Data entries:
+ + + +

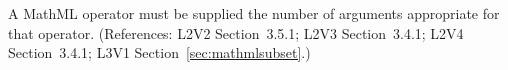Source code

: A MathML operator must be supplied the number of arguments appropriate for
that operator.  (References: L2V2 Section~3.5.1; L2V3 Section~3.4.1; 
L2V4 Section~3.4.1; L3V1 Section~\ref{sec:mathmlsubset}.)
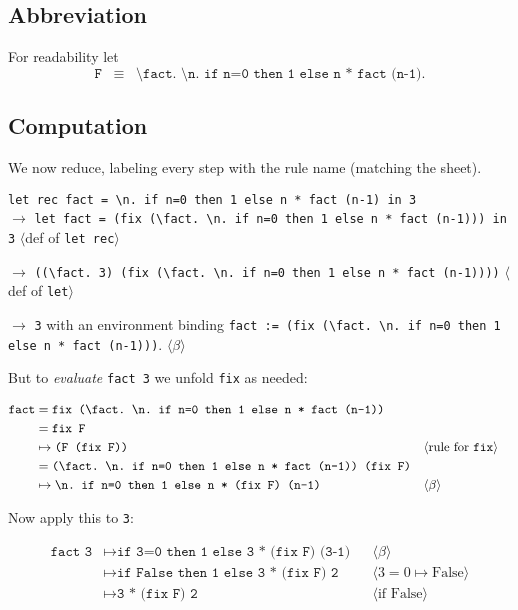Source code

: \documentclass[11pt]{article}
\begin{document}
\subsection*{Abbreviation}
For readability let
\[
\texttt{F} \;\; \equiv \;\; \texttt{\textbackslash fact.\ \textbackslash n.\ if n=0 then 1 else n * fact (n-1)}.
\]

\subsection*{Computation}
We now reduce, labeling every step with the rule name (matching the sheet).

\medskip
\noindent
\texttt{let rec fact = \textbackslash n. if n=0 then 1 else n * fact (n-1) in 3}\\
\(\to\) \texttt{let fact = (fix (\textbackslash fact.\ \textbackslash n.\ if n=0 then 1 else n * fact (n-1))) in 3}
\hfill \(\langle\)def of \texttt{let rec}\(\rangle\)

\medskip
\noindent
\(\to\) \texttt{((\textbackslash fact.\ 3)\ (fix (\textbackslash fact.\ \textbackslash n.\ if n=0 then 1 else n * fact (n-1))))}
\hfill \(\langle\)def of \texttt{let}\(\rangle\)

\medskip
\noindent
\(\to\) \texttt{3} \quad with an environment binding
\texttt{fact := (fix (\textbackslash fact.\ \textbackslash n.\ if n=0 then 1 else n * fact (n-1)))}.
\hfill \(\langle\beta\rangle\)

\medskip

But to \emph{evaluate} \texttt{fact 3} we unfold \texttt{fix} as needed:

\begin{align*}
\texttt{fact} &= \texttt{fix (\textbackslash fact.\ \textbackslash n.\ if n=0 then 1 else n * fact (n-1))}\\
&= \texttt{fix F} \\
&\mapsto \texttt{(F (fix F))} && \langle\text{rule for \texttt{fix}}\rangle\\
&= \texttt{(\textbackslash fact.\ \textbackslash n.\ if n=0 then 1 else n * fact (n-1)) (fix F)}\\
&\mapsto \texttt{\textbackslash n.\ if n=0 then 1 else n * (fix F)\ (n-1)} && \langle\beta\rangle
\end{align*}

Now apply this to \texttt{3}:

\begin{align*}
\texttt{fact 3}
&\mapsto \texttt{if 3=0 then 1 else 3 * (fix F)\ (3-1)} && \langle\beta\rangle\\
&\mapsto \texttt{if False then 1 else 3 * (fix F)\ 2} && \langle 3=0 \mapsto \text{False}\rangle\\
&\mapsto \texttt{3 * (fix F)\ 2} && \langle \text{if False}\rangle
\end{align*}
\end{document}
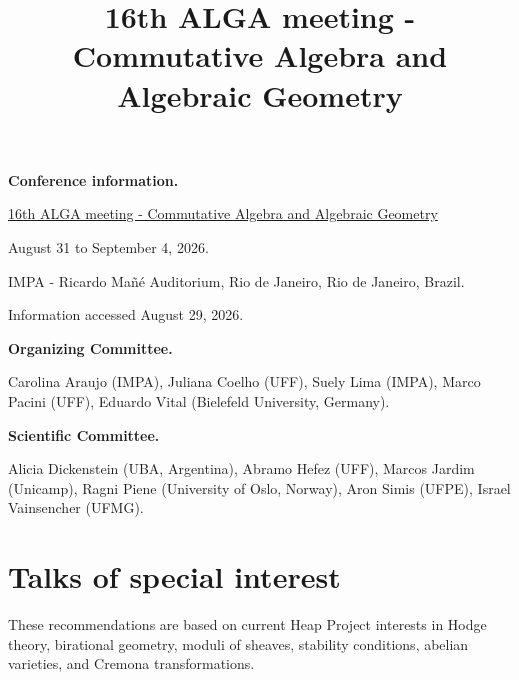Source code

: 


\title{16th ALGA meeting -
Commutative Algebra and
Algebraic Geometry}
\maketitle
{}
\label{section-phantom}
\tableofcontents

\medskip\noindent
{\bf Conference information.}

\href{%
https://impa.br/evento/%
16th-alga-meeting-commutative-algebra-%
and-algebraic-geometry/%
}{16th ALGA meeting -
Commutative Algebra and
Algebraic Geometry}

August 31 to September 4, 2026.

IMPA - Ricardo Ma\~n\'e Auditorium,
Rio de Janeiro,
Rio de Janeiro, Brazil.

Information accessed August 29, 2026.

\medskip\noindent
{\bf Organizing Committee.}

Carolina Araujo (IMPA),
Juliana Coelho (UFF),
Suely Lima (IMPA),
Marco Pacini (UFF),
Eduardo Vital
(Bielefeld University, Germany).

\medskip\noindent
{\bf Scientific Committee.}

Alicia Dickenstein (UBA, Argentina),
Abramo Hefez (UFF),
Marcos Jardim (Unicamp),
Ragni Piene
(University of Oslo, Norway),
Aron Simis (UFPE),
Israel Vainsencher (UFMG).

\section{Talks of special interest}
\label{section-talks-special-interest}

These recommendations are based on current
Heap Project interests in Hodge theory,
birational geometry, moduli of sheaves,
stability conditions, abelian varieties,
and Cremona transformations.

+ + + +

_ASSIGNMENT_
Would you report every line of the entries above containing the word "beta"?

_SOLVED EXERCISE_
\hfill \(\langle\beta\rangle\)
&\mapsto \texttt{\textbackslash n.\ if n=0 then 1 else n * (fix F)\ (n-1)} && \langle\beta\rangle
&\mapsto \texttt{if 3=0 then 1 else 3 * (fix F)\ (3-1)} && \langle\beta\rangle\\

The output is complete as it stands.